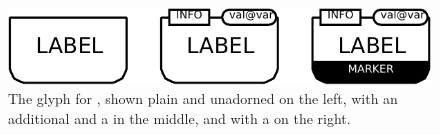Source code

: \begin{figure}[H]
  \centering
  \includegraphics{images/build/genetic_combined}
  \caption{The \PD glyph for , shown plain and unadorned on the left, with an additional  and a  in the middle, and with a  on the right.}
  \label{fig:genetic}
\end{figure}
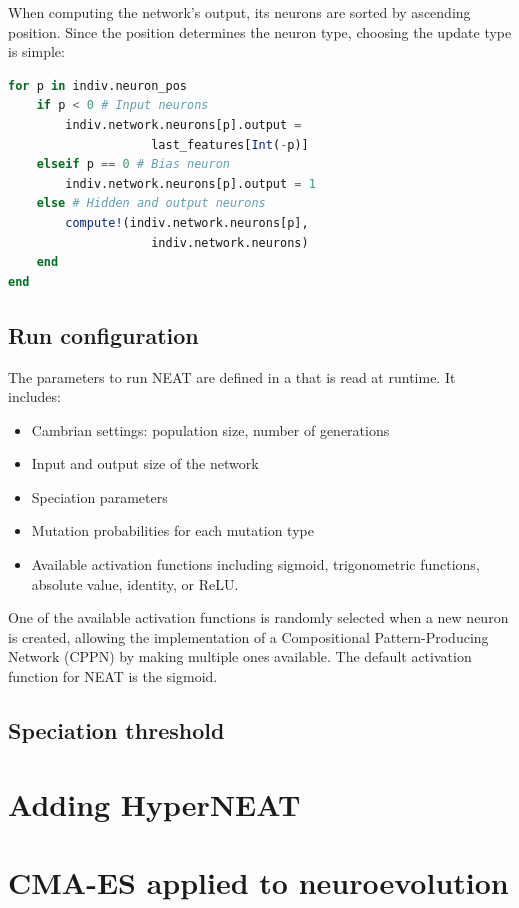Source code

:When computing the network's output, its neurons are sorted by ascending position. Since the position determines the neuron type, choosing the update type is simple:

\begin{lstlisting}[language=Julia, caption=NEAT network processing (\href{https://github.com/TemplierPaul/NeuroEvolution.jl/blob/master/src/process.jl}{\color{blue}{Source}})]
for p in indiv.neuron_pos
    if p < 0 # Input neurons
        indiv.network.neurons[p].output = 
                    last_features[Int(-p)]
    elseif p == 0 # Bias neuron
        indiv.network.neurons[p].output = 1
    else # Hidden and output neurons
        compute!(indiv.network.neurons[p], 
                    indiv.network.neurons)
    end
end
\end{lstlisting}

\subsection{Run configuration}

The parameters to run NEAT are defined in a \href{https://github.com/TemplierPaul/NeuroEvolution.jl/blob/master/cfg/test.yaml}{\color{blue}{YAML file}}  that is read at runtime. It includes:

\begin{itemize}
    \item Cambrian settings: population size, number of generations
    \item Input and output size of the network
    \item Speciation parameters
    \item Mutation probabilities for each mutation type
    \item Available activation functions including sigmoid, trigonometric functions, absolute value, identity, or ReLU. 
\end{itemize}

One of the available activation functions is randomly selected when a new neuron is created, allowing the implementation of a Compositional Pattern-Producing Network (CPPN) by making multiple ones available. The default activation function for NEAT is the sigmoid. 

\subsection{Speciation threshold}



\section{Adding HyperNEAT}

\section{CMA-ES applied to neuroevolution}

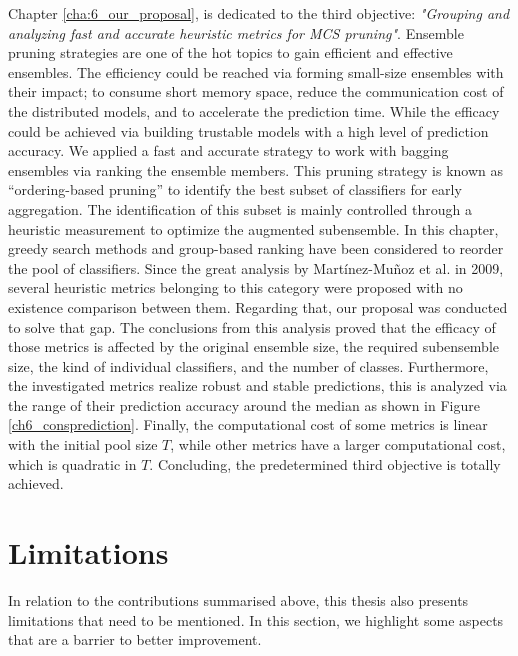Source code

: Chapter \ref{cha:6_our_proposal}, is dedicated to the third objective: \textit{"Grouping and analyzing fast and accurate heuristic metrics for MCS pruning"}. Ensemble pruning strategies are one of the hot topics to gain efficient and effective ensembles. The efficiency could be reached via forming small-size ensembles with their impact; to consume short memory space, reduce the communication cost of the distributed models, and to accelerate the prediction time. While the efficacy could be achieved via building trustable models with a high level of prediction accuracy. We applied a fast and accurate strategy to work with bagging ensembles via ranking the ensemble members. This pruning strategy is known as “ordering-based pruning” to identify the best subset of classifiers for early aggregation. The identification of this subset is mainly controlled through a heuristic measurement to optimize the augmented subensemble. In this chapter, greedy search methods and group-based ranking have been considered to reorder the pool of classifiers. Since the great analysis by Martínez-Muñoz et al. \cite{martinez2009} in 2009, several heuristic metrics belonging to this category were proposed \cite{lu2010,guo2013,guo2018,cao2018} with no existence comparison between them. Regarding that, our proposal was conducted to solve that gap. The conclusions from this analysis proved that the efficacy of those metrics is affected by the original ensemble size, the required subensemble size, the kind of individual classifiers, and the number of classes. Furthermore, the investigated metrics realize robust and stable predictions, this is analyzed via the range of their prediction accuracy around the median as shown in Figure \ref{ch6_consprediction}. Finally, the computational cost of some metrics is linear with the initial pool size $T$, while other metrics have a larger computational cost, which is quadratic in $T$. Concluding, the predetermined third objective is totally achieved.   

\section{Limitations} \label{ch7:limitations}

In relation to the contributions summarised above, this thesis also presents limitations
that need to be mentioned. In this section, we highlight some aspects that are a barrier to better improvement.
----------------
- **Activity**
How many lines in the records contain the word "color"? Answer with the number alone.

- **The completed task**
2